So, I have a page with a lot of articles and page numbers. Now if I want to extract an article I use:
Rule(LinkExtractor(allow=['article\/.+\.html']), callback='parse_article')
for pages I use this Rule: Rule(LinkExtractor(allow='page=\d+'))
so I end up with these rules:
rules = [
Rule(LinkExtractor(allow='page=\d+')),
Rule(LinkExtractor(allow=['article\/.+\.html']), callback='parse_article')
]
My question is, will I get repeated pages? as in, will it extract page 3 from page 1,2,4,5,6(till page 3 is no longer visible) and add it to the extracted link list? or it only keeps unique urls at the end of it?
By default,
LinkExtractor
should only return unique links. There is an optional parameter,unique
, which isTrue
by default.But that only ensures the links extracted from each page are unique. If the same link occurs on a later page, it will be extracted again.
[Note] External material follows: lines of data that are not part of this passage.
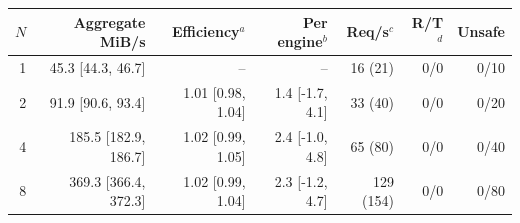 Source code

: 
\begin{tabular}{@{}rrrrrrr@{}}
\toprule
$N$ & Aggregate MiB/s & Efficiency$^a$ & Per engine$^b$ & Req/s$^c$ & R/T$^d$ & Unsafe \\
\midrule
1 & 45.3 [44.3, 46.7] & -- & -- & 16 (21) & 0/0 & 0/10 \\
2 & 91.9 [90.6, 93.4] & 1.01 [0.98, 1.04] & 1.4 [-1.7, 4.1] & 33 (40) & 0/0 & 0/20 \\
4 & 185.5 [182.9, 186.7] & 1.02 [0.99, 1.05] & 2.4 [-1.0, 4.8] & 65 (80) & 0/0 & 0/40 \\
8 & 369.3 [366.4, 372.3] & 1.02 [0.99, 1.04] & 2.3 [-1.2, 4.7] & 129 (154) & 0/0 & 0/80 \\
\bottomrule
\end{tabular}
By default, your spider should automatically ensure it doesn't visit the same URLs again, according to the
DUPEFILTER_CLASS
setting. The only caveat to this is if you stop and start your spider again, the record of visited URLs is reset. Look at "Jobs: pausing and resuming crawls" in the documentation for how to persist information when you pause and resume a spider.